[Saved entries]
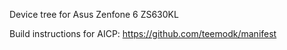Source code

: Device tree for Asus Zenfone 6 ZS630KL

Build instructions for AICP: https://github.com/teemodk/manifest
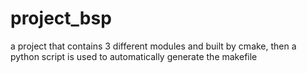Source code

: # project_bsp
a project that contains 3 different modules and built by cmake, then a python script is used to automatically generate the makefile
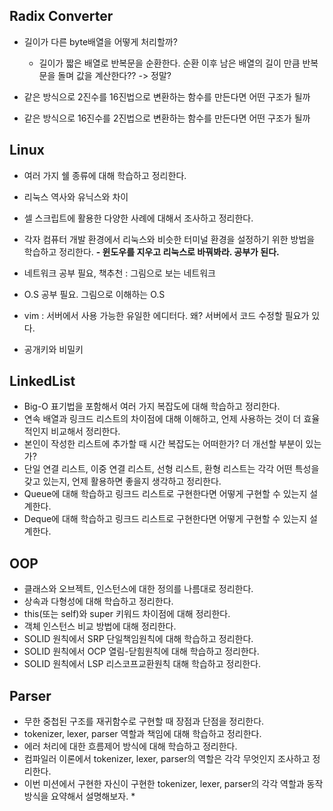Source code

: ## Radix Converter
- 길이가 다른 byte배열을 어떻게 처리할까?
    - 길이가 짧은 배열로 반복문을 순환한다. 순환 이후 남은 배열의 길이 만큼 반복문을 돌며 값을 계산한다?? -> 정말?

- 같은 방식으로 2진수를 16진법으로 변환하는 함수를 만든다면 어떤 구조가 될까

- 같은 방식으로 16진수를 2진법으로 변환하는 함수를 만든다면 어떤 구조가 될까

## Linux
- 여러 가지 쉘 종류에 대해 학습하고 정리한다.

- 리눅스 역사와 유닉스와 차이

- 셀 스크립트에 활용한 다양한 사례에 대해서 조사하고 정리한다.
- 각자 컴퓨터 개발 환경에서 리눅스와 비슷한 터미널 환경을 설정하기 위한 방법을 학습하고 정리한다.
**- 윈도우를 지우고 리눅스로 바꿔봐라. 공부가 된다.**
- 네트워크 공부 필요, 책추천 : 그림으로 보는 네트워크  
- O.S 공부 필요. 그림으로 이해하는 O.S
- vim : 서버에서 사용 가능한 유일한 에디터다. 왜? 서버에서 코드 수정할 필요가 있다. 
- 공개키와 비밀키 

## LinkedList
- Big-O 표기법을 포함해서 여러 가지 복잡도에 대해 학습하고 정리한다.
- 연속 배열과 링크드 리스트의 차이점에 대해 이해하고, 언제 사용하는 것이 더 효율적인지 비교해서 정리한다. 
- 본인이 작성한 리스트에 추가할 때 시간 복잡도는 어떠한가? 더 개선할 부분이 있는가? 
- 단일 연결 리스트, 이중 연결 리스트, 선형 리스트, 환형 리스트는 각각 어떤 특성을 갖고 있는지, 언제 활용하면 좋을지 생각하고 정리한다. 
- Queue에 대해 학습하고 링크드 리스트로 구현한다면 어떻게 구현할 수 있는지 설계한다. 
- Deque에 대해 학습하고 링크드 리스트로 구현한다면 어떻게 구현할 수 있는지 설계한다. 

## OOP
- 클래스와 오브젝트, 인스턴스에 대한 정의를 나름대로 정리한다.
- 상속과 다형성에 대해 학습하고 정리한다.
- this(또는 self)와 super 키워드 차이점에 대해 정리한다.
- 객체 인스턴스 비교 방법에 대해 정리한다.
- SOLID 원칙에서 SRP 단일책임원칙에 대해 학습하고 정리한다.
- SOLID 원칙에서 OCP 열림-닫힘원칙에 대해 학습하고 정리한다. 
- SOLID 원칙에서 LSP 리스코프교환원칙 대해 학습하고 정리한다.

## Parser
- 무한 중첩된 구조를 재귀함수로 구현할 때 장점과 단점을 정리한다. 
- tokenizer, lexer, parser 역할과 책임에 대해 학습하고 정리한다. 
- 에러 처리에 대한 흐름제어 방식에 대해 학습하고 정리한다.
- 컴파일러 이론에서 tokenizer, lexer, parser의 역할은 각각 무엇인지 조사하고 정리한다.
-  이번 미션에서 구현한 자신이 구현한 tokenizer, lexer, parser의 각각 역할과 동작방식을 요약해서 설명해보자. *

...

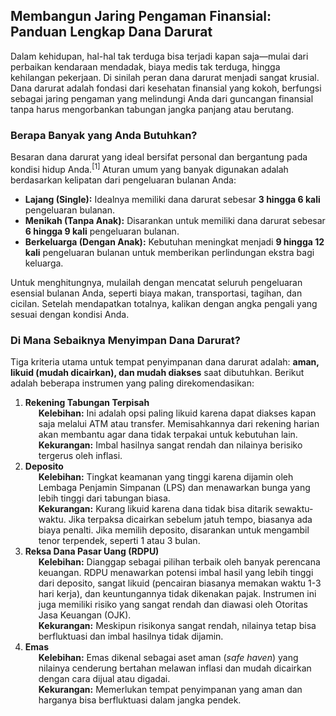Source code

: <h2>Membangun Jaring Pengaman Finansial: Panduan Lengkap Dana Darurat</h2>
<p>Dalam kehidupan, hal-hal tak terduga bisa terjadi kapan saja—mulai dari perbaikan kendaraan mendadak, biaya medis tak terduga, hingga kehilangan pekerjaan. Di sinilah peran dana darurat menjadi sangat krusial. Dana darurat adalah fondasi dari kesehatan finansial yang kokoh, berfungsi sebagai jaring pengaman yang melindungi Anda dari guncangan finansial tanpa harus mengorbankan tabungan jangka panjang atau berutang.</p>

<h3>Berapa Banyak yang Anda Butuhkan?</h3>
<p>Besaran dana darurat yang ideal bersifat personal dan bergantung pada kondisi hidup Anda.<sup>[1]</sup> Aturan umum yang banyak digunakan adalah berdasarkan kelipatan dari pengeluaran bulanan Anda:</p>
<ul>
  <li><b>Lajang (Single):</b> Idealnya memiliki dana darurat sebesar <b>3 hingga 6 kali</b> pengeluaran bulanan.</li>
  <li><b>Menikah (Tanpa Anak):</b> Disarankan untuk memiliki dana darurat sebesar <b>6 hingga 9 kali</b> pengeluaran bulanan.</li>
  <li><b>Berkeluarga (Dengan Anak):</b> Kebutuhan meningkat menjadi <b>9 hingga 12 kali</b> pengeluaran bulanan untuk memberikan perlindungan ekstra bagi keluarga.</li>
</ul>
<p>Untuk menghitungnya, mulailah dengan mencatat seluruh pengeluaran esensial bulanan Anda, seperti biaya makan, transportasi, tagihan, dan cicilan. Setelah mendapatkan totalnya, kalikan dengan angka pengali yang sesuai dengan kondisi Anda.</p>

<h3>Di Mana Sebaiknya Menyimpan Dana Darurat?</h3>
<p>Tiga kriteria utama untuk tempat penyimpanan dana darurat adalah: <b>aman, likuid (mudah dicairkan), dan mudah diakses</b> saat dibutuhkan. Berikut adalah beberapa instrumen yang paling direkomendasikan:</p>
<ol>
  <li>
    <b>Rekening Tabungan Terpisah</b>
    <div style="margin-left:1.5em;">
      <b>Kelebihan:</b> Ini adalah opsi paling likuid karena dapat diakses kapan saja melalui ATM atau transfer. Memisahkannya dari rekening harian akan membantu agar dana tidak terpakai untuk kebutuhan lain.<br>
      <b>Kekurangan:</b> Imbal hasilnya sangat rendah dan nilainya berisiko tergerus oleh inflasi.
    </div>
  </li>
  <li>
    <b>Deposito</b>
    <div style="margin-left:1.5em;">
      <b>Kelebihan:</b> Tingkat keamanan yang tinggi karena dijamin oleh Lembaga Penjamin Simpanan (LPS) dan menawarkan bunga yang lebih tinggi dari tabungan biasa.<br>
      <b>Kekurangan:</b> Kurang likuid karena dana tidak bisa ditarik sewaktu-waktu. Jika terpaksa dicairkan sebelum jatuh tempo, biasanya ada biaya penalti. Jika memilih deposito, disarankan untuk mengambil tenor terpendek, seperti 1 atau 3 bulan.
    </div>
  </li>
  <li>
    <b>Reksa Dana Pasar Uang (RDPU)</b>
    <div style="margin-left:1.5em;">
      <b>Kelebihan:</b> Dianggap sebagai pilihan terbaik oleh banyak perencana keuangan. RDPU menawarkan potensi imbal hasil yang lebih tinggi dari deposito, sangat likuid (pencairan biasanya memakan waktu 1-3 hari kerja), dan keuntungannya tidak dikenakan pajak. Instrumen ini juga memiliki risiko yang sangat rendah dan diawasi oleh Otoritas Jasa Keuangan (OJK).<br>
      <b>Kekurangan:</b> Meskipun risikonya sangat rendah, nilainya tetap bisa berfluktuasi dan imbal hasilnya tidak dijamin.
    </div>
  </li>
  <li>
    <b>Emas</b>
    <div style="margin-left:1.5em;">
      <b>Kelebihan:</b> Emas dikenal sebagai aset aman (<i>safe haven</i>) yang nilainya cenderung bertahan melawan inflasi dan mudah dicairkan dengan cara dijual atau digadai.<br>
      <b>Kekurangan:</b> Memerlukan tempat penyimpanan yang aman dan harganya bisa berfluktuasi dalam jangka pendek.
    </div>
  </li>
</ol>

> _WORK TASK_
Restate word for word the entries above, starting at the line with "- 단일 연결 리스트, 이중" and ending at the line with "- tokenizer, lexer, parser", inclusive, and no others.

> _ANSWER SECTION_
- 단일 연결 리스트, 이중 연결 리스트, 선형 리스트, 환형 리스트는 각각 어떤 특성을 갖고 있는지, 언제 활용하면 좋을지 생각하고 정리한다. 
- Queue에 대해 학습하고 링크드 리스트로 구현한다면 어떻게 구현할 수 있는지 설계한다. 
- Deque에 대해 학습하고 링크드 리스트로 구현한다면 어떻게 구현할 수 있는지 설계한다. 

## OOP
- 클래스와 오브젝트, 인스턴스에 대한 정의를 나름대로 정리한다.
- 상속과 다형성에 대해 학습하고 정리한다.
- this(또는 self)와 super 키워드 차이점에 대해 정리한다.
- 객체 인스턴스 비교 방법에 대해 정리한다.
- SOLID 원칙에서 SRP 단일책임원칙에 대해 학습하고 정리한다.
- SOLID 원칙에서 OCP 열림-닫힘원칙에 대해 학습하고 정리한다. 
- SOLID 원칙에서 LSP 리스코프교환원칙 대해 학습하고 정리한다.

## Parser
- 무한 중첩된 구조를 재귀함수로 구현할 때 장점과 단점을 정리한다. 
- tokenizer, lexer, parser 역할과 책임에 대해 학습하고 정리한다. 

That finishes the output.